■ Description of the task ■
Leaving out every picture, retype the lines below from the top through the one that contains "after each turn, so".
Top of Data to use
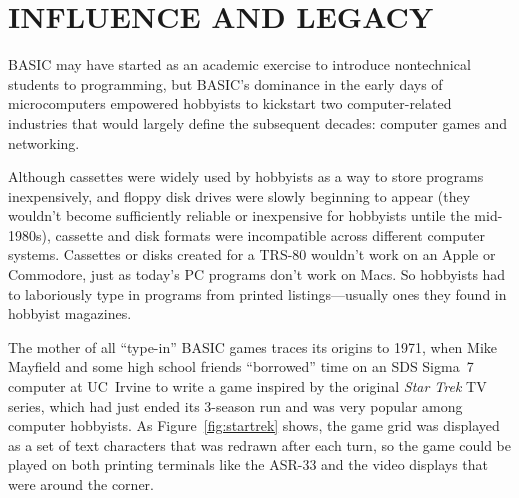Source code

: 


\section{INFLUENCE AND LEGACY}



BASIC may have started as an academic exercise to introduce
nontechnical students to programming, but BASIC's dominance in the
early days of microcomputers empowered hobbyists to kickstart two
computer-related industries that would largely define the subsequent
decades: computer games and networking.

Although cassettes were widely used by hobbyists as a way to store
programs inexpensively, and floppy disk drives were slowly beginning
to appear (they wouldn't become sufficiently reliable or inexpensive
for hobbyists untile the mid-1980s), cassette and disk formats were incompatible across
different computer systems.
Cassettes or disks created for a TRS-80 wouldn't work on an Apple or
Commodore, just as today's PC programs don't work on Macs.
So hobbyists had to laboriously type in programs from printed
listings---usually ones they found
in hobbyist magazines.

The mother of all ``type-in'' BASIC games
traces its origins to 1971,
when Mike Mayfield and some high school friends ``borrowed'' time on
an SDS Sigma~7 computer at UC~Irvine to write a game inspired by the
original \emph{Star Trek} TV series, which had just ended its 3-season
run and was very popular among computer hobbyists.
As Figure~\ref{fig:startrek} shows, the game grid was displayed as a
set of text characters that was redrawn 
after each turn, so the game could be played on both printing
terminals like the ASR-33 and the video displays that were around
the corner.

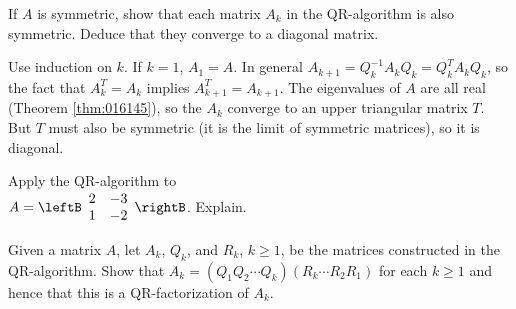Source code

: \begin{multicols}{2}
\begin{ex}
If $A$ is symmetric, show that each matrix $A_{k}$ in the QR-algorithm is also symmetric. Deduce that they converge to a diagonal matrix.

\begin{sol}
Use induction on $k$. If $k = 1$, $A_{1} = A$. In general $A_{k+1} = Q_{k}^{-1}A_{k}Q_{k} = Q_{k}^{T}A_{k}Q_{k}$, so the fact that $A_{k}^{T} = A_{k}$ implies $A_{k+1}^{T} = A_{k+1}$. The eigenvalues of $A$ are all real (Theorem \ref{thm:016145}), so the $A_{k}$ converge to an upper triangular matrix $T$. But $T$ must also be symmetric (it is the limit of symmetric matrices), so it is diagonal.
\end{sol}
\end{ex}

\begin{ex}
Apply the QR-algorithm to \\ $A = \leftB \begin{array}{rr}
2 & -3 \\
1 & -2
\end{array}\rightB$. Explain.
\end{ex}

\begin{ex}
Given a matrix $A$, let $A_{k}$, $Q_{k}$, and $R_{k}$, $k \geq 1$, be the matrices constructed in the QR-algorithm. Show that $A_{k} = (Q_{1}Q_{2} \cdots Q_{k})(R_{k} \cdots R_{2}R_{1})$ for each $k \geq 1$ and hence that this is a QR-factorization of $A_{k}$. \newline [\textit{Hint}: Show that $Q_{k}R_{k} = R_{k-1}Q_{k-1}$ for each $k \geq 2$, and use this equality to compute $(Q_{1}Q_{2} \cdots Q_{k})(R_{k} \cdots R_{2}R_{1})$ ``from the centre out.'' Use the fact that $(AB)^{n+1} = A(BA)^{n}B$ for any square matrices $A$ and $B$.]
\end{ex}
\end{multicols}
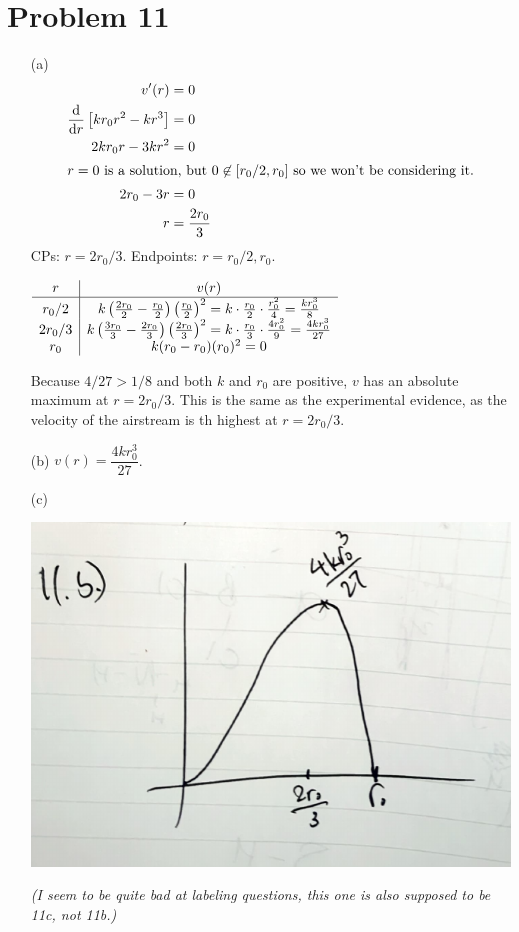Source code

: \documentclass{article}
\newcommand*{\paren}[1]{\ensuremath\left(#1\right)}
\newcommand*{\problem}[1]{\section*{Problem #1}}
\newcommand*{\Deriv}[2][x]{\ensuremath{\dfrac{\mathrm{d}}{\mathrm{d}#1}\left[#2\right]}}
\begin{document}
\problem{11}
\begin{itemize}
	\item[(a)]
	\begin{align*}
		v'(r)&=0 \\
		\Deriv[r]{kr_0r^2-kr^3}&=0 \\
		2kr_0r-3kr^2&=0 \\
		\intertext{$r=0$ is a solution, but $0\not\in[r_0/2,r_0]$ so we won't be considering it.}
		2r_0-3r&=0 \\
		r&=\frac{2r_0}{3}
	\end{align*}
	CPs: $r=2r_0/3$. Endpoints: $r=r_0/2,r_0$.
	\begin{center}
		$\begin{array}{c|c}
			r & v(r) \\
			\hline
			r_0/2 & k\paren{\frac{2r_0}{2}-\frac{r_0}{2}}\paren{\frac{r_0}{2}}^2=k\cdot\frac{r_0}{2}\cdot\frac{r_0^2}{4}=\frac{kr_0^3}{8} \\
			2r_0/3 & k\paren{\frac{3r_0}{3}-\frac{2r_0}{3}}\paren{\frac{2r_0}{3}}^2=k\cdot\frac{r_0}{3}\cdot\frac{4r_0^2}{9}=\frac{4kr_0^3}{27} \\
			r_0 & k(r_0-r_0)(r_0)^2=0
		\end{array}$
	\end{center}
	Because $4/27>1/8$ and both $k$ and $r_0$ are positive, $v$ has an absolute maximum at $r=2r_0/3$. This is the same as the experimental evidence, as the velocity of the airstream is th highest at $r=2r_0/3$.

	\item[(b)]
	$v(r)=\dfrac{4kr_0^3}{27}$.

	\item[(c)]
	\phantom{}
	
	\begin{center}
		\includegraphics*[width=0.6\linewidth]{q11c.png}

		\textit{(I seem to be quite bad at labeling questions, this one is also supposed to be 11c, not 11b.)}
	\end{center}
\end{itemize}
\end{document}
Bottom of Data to use
■ Problem solution ■
Source code

: 


\section{INFLUENCE AND LEGACY}



BASIC may have started as an academic exercise to introduce
nontechnical students to programming, but BASIC's dominance in the
early days of microcomputers empowered hobbyists to kickstart two
computer-related industries that would largely define the subsequent
decades: computer games and networking.

Although cassettes were widely used by hobbyists as a way to store
programs inexpensively, and floppy disk drives were slowly beginning
to appear (they wouldn't become sufficiently reliable or inexpensive
for hobbyists untile the mid-1980s), cassette and disk formats were incompatible across
different computer systems.
Cassettes or disks created for a TRS-80 wouldn't work on an Apple or
Commodore, just as today's PC programs don't work on Macs.
So hobbyists had to laboriously type in programs from printed
listings---usually ones they found
in hobbyist magazines.

The mother of all ``type-in'' BASIC games
traces its origins to 1971,
when Mike Mayfield and some high school friends ``borrowed'' time on
an SDS Sigma~7 computer at UC~Irvine to write a game inspired by the
original \emph{Star Trek} TV series, which had just ended its 3-season
run and was very popular among computer hobbyists.
As Figure~\ref{fig:startrek} shows, the game grid was displayed as a
set of text characters that was redrawn 
after each turn, so the game could be played on both printing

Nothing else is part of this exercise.